The airline has announced a raft of measures to reduce costs that will include adjusting both passenger and cargo capacity, deploying more fuel-efficient aircraft on long-haul flights, speeding up the retirement of its older Boeing 747-400 aircraft, and putting a hiring freeze on new or replacement ground staff. At the same time it is offering voluntary unpaid leave for cabin crew from June and introducing cost-saving measures such as cancelling non-essential business travel for staff and reducing its marketing and IT spend.
On the passenger side, the Cathay Pacific Group as a whole will see its capacity growth reduced to 3.2% from the targeted 7% this year. The capacity growth for Cathay Pacific will be reduced to 2% from the targeted 7%. The airline’s network will remain intact, but frequencies on some long-haul routes to North America and Europe will be reduced in response to high fuel costs and depressed yields. The airline has already made some ad hoc cancellations in May, primarily to Taipei, Shanghai and Japan – and these will continue in June.

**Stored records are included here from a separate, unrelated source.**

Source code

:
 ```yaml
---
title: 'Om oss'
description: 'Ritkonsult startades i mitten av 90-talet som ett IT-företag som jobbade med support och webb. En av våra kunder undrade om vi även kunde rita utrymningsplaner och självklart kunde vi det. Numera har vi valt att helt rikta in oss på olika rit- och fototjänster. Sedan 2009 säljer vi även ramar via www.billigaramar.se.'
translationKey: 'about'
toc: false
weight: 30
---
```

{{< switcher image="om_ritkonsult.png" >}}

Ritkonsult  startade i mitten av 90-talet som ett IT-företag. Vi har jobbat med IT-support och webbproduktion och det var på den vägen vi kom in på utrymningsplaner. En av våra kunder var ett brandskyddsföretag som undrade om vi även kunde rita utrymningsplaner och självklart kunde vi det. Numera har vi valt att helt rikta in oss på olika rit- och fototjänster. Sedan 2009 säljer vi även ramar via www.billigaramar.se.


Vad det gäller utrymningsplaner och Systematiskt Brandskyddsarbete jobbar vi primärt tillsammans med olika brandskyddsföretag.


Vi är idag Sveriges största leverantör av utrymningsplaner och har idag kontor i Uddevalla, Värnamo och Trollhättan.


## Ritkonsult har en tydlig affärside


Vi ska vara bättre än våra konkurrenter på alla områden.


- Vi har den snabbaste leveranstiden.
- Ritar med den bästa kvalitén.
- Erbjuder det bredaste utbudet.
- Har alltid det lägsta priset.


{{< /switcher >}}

The Group will retain its focus on expanding capacity within the region, with Dragonair’s capacity set to grow by 9.2% against a target of 7.3% as a result of the launch of new destinations and increased frequencies on regional and mainland routes.
In terms of fleet deployment, the airline will put its newer, fuel-efficient Boeing 777-300ERs on more routes, including flights to San Francisco and Paris. There are no plans to cancel or defer aircraft orders and Cathay Pacific is still on track to take delivery of 15 new planes this year, with six already in operation.